Located in the Rising Center near the Xixi National Wetland Park in Hangzhou, “馐(Gourmet)·shy table” is a innovation western restaurant based on continental cuisine and its cooking integrates with local ingredients. The selection of the brand name “shy” conveys characteristics of introversion, truth, low profile and quietude, just like the personality of the owner. The relationship between people and food in Western cuisine is the subject-object relationship. People taste the ingredients rationally after “dissecting” the food with cutlery. Space design introduces this dietary philosophy and analyzes the relationship between human and space with a rational attitude.
Following the functional layout and considering the interpretation and translation of the brand culture, we redesigned the column grid and circulation originally used as an office space and selectively enclosed a semi-private and semi-open dining area with skill and ease. We used floor-to-ceiling drapes as partitions in some areas, creating an echo with the undecorated columns. We designed an arc and a slanted low wall to break the usual layout of the hall space, re-establishing the spatial order. The symbol is derived from the western tableware. The slanted line is like the cutting of a knife, while the arc is like the curve a person makes when dipping into the sauce. These two walls add a set of diagonal axes to the originally horizontal and vertical column grid space, and the diagonal axes run from the interior to the exterior, with the paving following the axial layout.
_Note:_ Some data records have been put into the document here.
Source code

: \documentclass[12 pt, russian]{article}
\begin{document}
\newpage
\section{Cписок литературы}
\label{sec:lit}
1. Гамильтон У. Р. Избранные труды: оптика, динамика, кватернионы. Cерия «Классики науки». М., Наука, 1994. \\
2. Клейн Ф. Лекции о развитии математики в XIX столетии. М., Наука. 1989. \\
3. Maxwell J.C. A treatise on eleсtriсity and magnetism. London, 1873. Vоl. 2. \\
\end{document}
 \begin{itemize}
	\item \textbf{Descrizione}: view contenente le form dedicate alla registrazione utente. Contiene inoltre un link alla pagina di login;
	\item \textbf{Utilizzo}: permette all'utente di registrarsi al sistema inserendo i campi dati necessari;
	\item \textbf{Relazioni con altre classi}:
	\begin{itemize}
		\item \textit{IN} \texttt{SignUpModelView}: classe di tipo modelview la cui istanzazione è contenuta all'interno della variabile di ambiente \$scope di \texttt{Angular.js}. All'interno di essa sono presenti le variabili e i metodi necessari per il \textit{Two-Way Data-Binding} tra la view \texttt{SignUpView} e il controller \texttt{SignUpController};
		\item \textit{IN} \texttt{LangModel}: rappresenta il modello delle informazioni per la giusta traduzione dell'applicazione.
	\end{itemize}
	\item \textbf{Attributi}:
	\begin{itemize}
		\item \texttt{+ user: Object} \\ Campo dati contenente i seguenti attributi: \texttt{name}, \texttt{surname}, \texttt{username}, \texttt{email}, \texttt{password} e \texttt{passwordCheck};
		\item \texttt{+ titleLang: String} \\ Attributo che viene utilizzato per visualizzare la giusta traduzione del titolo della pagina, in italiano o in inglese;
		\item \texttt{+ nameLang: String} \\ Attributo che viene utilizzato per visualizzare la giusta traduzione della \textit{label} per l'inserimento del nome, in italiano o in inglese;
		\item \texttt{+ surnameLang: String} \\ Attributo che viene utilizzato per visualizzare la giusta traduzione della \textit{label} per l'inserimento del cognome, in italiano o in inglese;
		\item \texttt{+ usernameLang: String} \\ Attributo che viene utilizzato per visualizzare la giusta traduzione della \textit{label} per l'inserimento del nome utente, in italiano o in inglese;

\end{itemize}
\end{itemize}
There are two floors in the restaurant: the main dining area with an outdoor garden and the underground bar dining area. In order to connect these two areas, we expanded the garden entrance first. Also, we dismantled the original metal column ornament and use the dismantled metal plates and concrete to create a new column with the same shape as the original column. Meanwhile, we pushed this new column outward without destroying the rhythm of the original facade, and thus widened the canopy, naturally realizing the space transition of the indoor and outdoor. The enclosed garden is a square space, which is reminiscent of the orderly agrumeto in the West. We chose local citrons and combined the tree array with the seat, the central fireplace and the light strings between the trees, creating a romantic and breezy atmosphere for dining in the orchard.
Secondly, we extended the staircase to connect the upper and lower floors. Combined with the light, the traffic space serves as a sensory transition. From the palpable light and shadow at the landing of the staircase, the steel railing panels are designed to be high enough to block views, allowing people to experience the space gradually opening up as they climb down the steps. When people step down, the light merges with a sculpture suspended on a black mirror-finishing wall, where the light source comes from overhead and guides those ascending the stairs.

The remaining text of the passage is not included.